Desde a publicação do polêmico decreto, mais de 18,6 mil funcionários públicos foram demitidos ou receberam anúncio de demissão ou de não renovação do contrato. Eles atuavam tanto na administração nacional, como ministérios, e no Senado, como nos municípios e províncias, segundo um relatório do Observatório do Direito Social (ODS), que é ligado à Central de Trabalhadores da Argentina e se opõe aos cortes.
O número do ODS corresponde a 0,47% do total de funcionários, e o levantamento ainda indica que seriam pelo menos 5 mil demitidos na esfera federal, incluindo o legislativo. O governo, no entanto, não divulga o número oficial de demissões.
O país tem 3,9 milhões de funcionários em todas as esferas da administração pública, além de universidades, estatais e outros organismos. A estimativa é do Centro de Implementação de Políticas Públicas para a Igualdade e Crescimento (Cippec), que analisa as políticas com base no anuário de estatísticas do governo de 2014.
Questionado sobre as demissões em massa, Macri afirmou em sua primeira coletiva de imprensa deste ano que, nos governos de Néstor e Cristina Kirchner, a administração pública foi colocada “ao serviço da militância política”. O novo presidente citou ainda o problema de funcionários fantasmas, que na Argentina são chamados de “nhoques” – não exercem seu cargo, mas comparecem no dia em que os salários são pagos, todo dia 29, quando tradicionalmente é servido o típico prato italiano.
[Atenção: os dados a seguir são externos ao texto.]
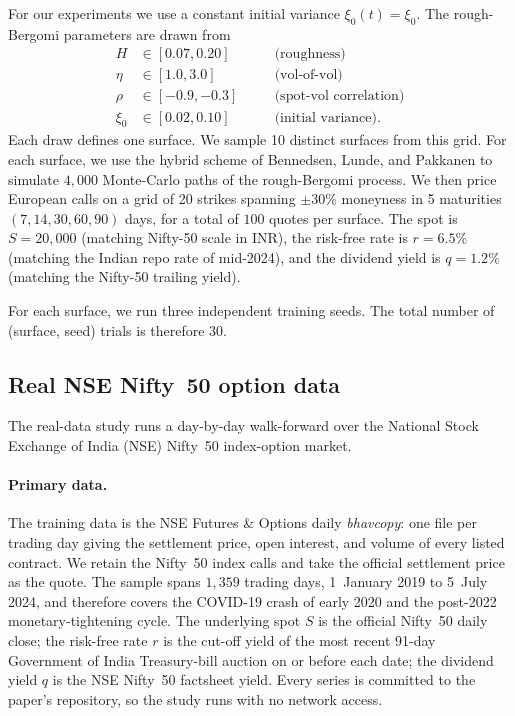 \documentclass[largeformat]{interact}
\theoremstyle{plain}
\theoremstyle{definition}
\begin{document}
For our experiments we use a constant initial variance $\xi_0(t) = \xi_0$. The rough-Bergomi parameters are drawn from
\begin{align*}
H &\in [0.07, 0.20] \quad &&\text{(roughness)} \\
\eta &\in [1.0, 3.0] \quad &&\text{(vol-of-vol)} \\
\rho &\in [-0.9, -0.3] \quad &&\text{(spot-vol correlation)} \\
\xi_0 &\in [0.02, 0.10] \quad &&\text{(initial variance)}.
\end{align*}
Each draw defines one surface. We sample 10 distinct surfaces from this grid. For each surface, we use the hybrid scheme of Bennedsen, Lunde, and Pakkanen \citeyearpar{bennedsen2017hybrid} to simulate $4{,}000$ Monte-Carlo paths of the rough-Bergomi process. We then price European calls on a grid of 20 strikes spanning $\pm 30\%$ moneyness in 5 maturities $(7, 14, 30, 60, 90)$ days, for a total of $100$ quotes per surface. The spot is $S = 20{,}000$ (matching Nifty-50 scale in INR), the risk-free rate is $r = 6.5\%$ (matching the Indian repo rate of mid-2024), and the dividend yield is $q = 1.2\%$ (matching the Nifty-50 trailing yield).

For each surface, we run three independent training seeds. The total number of (surface, seed) trials is therefore $30$.

\subsection{Real NSE Nifty~50 option data}
\label{sec:exp-real}

The real-data study runs a day-by-day walk-forward over the National Stock Exchange of India (NSE) Nifty~50 index-option market.

\paragraph{Primary data.}
The training data is the NSE Futures \& Options daily \emph{bhavcopy}: one file per trading day giving the settlement price, open interest, and volume of every listed contract. We retain the Nifty~50 index calls and take the official settlement price as the quote. The sample spans $1{,}359$ trading days, 1~January 2019 to 5~July 2024, and therefore covers the COVID-19 crash of early 2020 and the post-2022 monetary-tightening cycle. The underlying spot $S$ is the official Nifty~50 daily close; the risk-free rate $r$ is the cut-off yield of the most recent 91-day Government of India Treasury-bill auction on or before each date; the dividend yield $q$ is the NSE Nifty~50 factsheet yield. Every series is committed to the paper's repository, so the study runs with no network access.
\end{document}

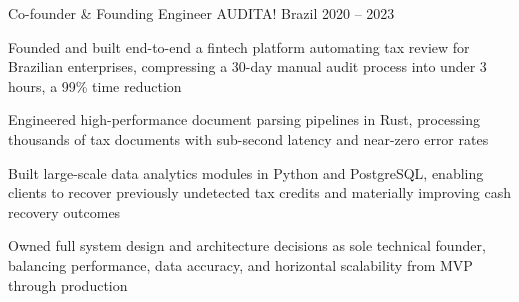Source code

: \begin{cventries}
	\cventry
	{Co-founder \& Founding Engineer}
	{AUDITA!}
	{Brazil}
	{2020 -- 2023}
	{
		\begin{cvitems}
			\item Founded and built end-to-end a fintech platform automating tax review for Brazilian enterprises, compressing a 30-day manual audit process into under 3 hours, a 99\% time reduction
			\item Engineered high-performance document parsing pipelines in Rust, processing thousands of tax documents with sub-second latency and near-zero error rates
			\item Built large-scale data analytics modules in Python and PostgreSQL, enabling clients to recover previously undetected tax credits and materially improving cash recovery outcomes
			\item Owned full system design and architecture decisions as sole technical founder, balancing performance, data accuracy, and horizontal scalability from MVP through production
		\end{cvitems}
	}

\end{cventries}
“O que vimos nesses dias foi um enorme esvaziamento do Estado. Um Estado presente e inteligente é um Estado que se baseia na carreira pública, em que cada empregado entrou por concurso, tem capacidade, segue se formando, segue melhorando, para que cada vez possa oferecer uma melhor resposta à cidadania. Isso é o contrário do que encontramos aqui, um Estado colocado ao serviço da militância política”, afirmou o presidente.
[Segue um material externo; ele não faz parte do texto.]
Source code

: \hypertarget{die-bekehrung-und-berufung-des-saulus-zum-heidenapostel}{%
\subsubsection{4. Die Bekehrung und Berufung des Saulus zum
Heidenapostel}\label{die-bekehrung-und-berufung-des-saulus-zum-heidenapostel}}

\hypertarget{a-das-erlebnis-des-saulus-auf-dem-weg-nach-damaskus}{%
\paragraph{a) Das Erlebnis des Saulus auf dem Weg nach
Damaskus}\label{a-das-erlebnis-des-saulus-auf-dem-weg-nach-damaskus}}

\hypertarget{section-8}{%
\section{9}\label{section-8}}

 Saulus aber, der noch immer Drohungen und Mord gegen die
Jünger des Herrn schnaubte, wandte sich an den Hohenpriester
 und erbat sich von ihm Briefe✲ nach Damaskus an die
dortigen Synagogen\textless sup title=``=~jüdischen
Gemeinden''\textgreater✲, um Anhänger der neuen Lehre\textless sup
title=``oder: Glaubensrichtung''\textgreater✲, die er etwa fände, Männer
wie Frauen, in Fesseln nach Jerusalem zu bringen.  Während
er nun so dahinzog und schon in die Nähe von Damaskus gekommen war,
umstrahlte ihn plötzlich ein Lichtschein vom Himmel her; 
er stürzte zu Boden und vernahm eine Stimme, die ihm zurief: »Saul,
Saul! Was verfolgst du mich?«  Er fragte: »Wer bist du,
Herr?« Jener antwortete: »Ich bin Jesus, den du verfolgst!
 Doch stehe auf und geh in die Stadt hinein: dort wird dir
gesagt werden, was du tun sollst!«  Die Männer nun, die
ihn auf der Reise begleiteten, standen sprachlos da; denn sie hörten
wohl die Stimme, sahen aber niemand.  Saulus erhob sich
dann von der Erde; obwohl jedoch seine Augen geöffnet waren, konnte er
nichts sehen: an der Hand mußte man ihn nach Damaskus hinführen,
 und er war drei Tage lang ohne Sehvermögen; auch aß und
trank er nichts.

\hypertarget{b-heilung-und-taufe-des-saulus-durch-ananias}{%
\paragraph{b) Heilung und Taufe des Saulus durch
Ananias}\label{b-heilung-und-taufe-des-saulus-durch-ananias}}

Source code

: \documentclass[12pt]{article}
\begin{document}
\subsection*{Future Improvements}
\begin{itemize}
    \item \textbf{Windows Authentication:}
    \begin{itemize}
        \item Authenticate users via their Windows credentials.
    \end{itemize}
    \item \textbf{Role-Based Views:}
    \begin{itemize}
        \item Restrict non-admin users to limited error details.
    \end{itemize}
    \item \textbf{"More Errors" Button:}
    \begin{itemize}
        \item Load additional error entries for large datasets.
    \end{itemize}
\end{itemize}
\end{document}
“Quero que cada argentino esteja orgulhoso de seu trabalho. Que não haja mais argentinos que assinam um recibo salarial por um trabalho que não realizam. Este país pode dar oportunidade de trabalho a todos para que possamos crescer. E que cada um dos argentinos que hoje encontramos escondido ou que não vem e que ganha salário tem que entender que ele vai ter um lugar e que precisamos dele”, disse.
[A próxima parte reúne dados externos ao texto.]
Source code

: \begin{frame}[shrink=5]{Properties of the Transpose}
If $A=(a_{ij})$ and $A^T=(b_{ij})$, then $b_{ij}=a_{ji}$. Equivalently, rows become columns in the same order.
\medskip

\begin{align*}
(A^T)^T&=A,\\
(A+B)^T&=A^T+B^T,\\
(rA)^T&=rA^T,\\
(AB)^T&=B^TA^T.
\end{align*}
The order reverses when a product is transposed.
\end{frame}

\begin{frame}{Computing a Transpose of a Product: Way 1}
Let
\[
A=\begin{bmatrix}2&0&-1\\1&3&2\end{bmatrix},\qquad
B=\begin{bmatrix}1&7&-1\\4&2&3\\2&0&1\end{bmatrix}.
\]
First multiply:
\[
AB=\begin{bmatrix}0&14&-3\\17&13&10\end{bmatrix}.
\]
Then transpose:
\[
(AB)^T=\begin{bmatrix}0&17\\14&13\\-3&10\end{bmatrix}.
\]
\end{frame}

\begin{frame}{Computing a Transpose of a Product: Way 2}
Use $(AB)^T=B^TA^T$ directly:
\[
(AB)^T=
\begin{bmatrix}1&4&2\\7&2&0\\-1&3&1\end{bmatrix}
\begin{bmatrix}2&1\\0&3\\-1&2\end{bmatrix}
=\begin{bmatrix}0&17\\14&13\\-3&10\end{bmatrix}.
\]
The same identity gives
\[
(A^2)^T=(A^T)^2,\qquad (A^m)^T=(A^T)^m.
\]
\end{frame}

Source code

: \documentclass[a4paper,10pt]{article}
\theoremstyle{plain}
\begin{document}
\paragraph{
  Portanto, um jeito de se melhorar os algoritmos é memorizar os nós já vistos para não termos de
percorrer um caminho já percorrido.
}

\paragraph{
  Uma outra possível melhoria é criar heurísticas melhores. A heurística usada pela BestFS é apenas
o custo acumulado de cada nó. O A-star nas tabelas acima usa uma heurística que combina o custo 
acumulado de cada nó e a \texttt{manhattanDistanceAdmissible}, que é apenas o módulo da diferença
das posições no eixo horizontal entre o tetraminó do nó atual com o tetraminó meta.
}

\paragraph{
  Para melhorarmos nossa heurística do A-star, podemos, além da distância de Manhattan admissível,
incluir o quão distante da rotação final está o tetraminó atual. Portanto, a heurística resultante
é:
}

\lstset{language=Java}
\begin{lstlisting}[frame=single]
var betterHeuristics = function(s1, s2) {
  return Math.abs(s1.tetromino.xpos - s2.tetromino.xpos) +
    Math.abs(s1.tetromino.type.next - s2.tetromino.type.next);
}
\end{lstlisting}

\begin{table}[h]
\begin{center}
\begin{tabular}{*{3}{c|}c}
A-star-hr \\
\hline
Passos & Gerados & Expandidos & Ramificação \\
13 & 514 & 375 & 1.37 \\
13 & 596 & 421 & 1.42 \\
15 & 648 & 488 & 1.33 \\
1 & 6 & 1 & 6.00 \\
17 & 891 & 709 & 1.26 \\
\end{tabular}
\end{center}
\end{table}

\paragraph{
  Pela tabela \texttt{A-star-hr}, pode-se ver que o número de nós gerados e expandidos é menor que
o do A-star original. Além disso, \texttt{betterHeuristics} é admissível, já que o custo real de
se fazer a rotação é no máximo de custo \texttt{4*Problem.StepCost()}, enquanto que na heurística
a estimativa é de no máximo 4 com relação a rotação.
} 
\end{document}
Um estudo feito pela consultoria KPMG indica que os funcionários “nhoques” seriam entre 5% e 7% dos trabalhadores públicos do país.
Críticas ao governo
Para o coordenador do Observatório do Direito Social, no entanto, as demissões em massa são feitas de maneira indiscriminada. “A nova gestão busca instalar a ideia de que uma grande quantidade desses trabalhadores pertencia a forças políticas ou não realizavam nenhuma tarefa. Essas afirmações são injustificadas”, diz Luis Campos ao G1.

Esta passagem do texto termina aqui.